Source records:
···

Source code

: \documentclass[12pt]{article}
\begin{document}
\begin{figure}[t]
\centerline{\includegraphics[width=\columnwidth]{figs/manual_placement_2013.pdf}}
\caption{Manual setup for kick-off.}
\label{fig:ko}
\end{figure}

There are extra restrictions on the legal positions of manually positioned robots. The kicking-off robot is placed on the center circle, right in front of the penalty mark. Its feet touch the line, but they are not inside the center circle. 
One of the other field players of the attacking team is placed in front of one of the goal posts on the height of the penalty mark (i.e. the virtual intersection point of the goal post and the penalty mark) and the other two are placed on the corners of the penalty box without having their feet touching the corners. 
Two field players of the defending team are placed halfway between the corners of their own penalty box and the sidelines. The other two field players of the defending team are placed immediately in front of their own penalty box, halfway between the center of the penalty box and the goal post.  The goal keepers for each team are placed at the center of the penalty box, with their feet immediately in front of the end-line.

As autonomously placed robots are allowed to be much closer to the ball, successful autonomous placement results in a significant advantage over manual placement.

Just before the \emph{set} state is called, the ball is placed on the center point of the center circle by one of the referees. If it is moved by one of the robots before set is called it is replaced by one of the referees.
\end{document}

···

## Task item
Your task is to retype all the records above with nothing left out.

## Output below
Source code

: \documentclass[12pt]{article}
\begin{document}
\begin{figure}[t]
\centerline{\includegraphics[width=\columnwidth]{figs/manual_placement_2013.pdf}}
\caption{Manual setup for kick-off.}
\label{fig:ko}
\end{figure}

There are extra restrictions on the legal positions of manually positioned robots. The kicking-off robot is placed on the center circle, right in front of the penalty mark. Its feet touch the line, but they are not inside the center circle. 
One of the other field players of the attacking team is placed in front of one of the goal posts on the height of the penalty mark (i.e. the virtual intersection point of the goal post and the penalty mark) and the other two are placed on the corners of the penalty box without having their feet touching the corners. 
Two field players of the defending team are placed halfway between the corners of their own penalty box and the sidelines. The other two field players of the defending team are placed immediately in front of their own penalty box, halfway between the center of the penalty box and the goal post.  The goal keepers for each team are placed at the center of the penalty box, with their feet immediately in front of the end-line.

As autonomously placed robots are allowed to be much closer to the ball, successful autonomous placement results in a significant advantage over manual placement.

Just before the \emph{set} state is called, the ball is placed on the center point of the center circle by one of the referees. If it is moved by one of the robots before set is called it is replaced by one of the referees.
\end{document}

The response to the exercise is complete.